Top five audio/visual mistakes and how to avoid them


Whether you’re into creating audio podcasts, videos for vlogs on YouTube or maybe you have ambitions to work in TV or radio production – whatever your interests, you’ll likely have a clear idea of what you want your content to look or sound like. It’s important in creating this type of content that you consider how technology is linked to your artistic vision. If you don’t know and understand what’s really going on within the technology then it’s difficult to make informed judgements about whether what you’re trying to accomplish will work properly and meet the required standards. Our advice below should help you be more aware of the technical issues and how to avoid making common mistakes in order to get the results you’re looking for.

Audio visual mistakes

1. Microphones

In order to get the best quality sound, you need to get the microphone in as close to your subject as you can. Using the mic on the camera will pick up far too much of the surrounding background noise and make the wanted speech rather difficult to distinguish if the background is relatively noisy. Even in a quiet environment, the acoustics of the room will play far too great a role.

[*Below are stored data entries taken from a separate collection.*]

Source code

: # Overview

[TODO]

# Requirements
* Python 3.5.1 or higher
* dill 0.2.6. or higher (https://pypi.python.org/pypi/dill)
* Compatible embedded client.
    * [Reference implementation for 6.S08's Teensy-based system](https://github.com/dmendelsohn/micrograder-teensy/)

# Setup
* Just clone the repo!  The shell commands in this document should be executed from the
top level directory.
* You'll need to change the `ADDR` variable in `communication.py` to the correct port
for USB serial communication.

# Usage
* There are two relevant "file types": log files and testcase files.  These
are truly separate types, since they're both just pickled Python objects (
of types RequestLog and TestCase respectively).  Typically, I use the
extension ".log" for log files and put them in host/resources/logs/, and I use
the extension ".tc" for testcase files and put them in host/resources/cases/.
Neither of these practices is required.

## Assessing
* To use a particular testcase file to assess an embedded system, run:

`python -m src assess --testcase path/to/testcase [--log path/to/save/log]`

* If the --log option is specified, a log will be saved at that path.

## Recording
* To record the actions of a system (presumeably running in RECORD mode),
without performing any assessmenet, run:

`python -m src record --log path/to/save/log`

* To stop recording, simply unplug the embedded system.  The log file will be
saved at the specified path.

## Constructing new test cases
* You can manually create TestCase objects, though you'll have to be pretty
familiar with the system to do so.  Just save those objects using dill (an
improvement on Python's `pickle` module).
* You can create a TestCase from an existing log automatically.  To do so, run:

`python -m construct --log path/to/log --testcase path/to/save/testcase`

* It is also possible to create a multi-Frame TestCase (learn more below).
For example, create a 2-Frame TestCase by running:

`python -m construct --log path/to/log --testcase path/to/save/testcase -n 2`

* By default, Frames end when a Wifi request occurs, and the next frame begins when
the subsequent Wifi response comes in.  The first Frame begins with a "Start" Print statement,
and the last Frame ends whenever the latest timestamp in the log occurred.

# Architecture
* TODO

This is especially true if you’re relying on the automatic recording level control. This is because when nobody is speaking, the electronic gain will automatically be raised until the background noise (or acoustic properties of the room, e.g. reverberation) reaches foreground level and is recorded as if it were the main wanted speech. Then, when someone speaks, the level is much higher so you’ll get a distorted result, before the system plunges the recording level down again to cope with the higher-level signal. The result is a horrible pumping and distorted sound which is really unpleasant. It’s better to set everything manually having tested the levels first. This is a common theme that differentiates amateurs from professionals.

Get a good quality microphone and, unless you’re using a professional broadcast video camera with professional ‘XLR’ balanced audio inputs, a digital recorder (preferably one which will enable you to synchronise with the video signal in the camera). If you want to keep the mic out of shot, go for a ‘gun’ (or hyper cardioid) microphone and a boom pole. This enables the mic to be held just out of shot but the highly directional response means the mic will pick up the speech very well (but only in the direction towards which it is pointing). It won’t pick up too much sound from other directions which is exactly what you want. Alternatively, good quality tie-clip (‘Lavalier’) mics can be fitted to your interviewees if you don’t mind those being visible in shot.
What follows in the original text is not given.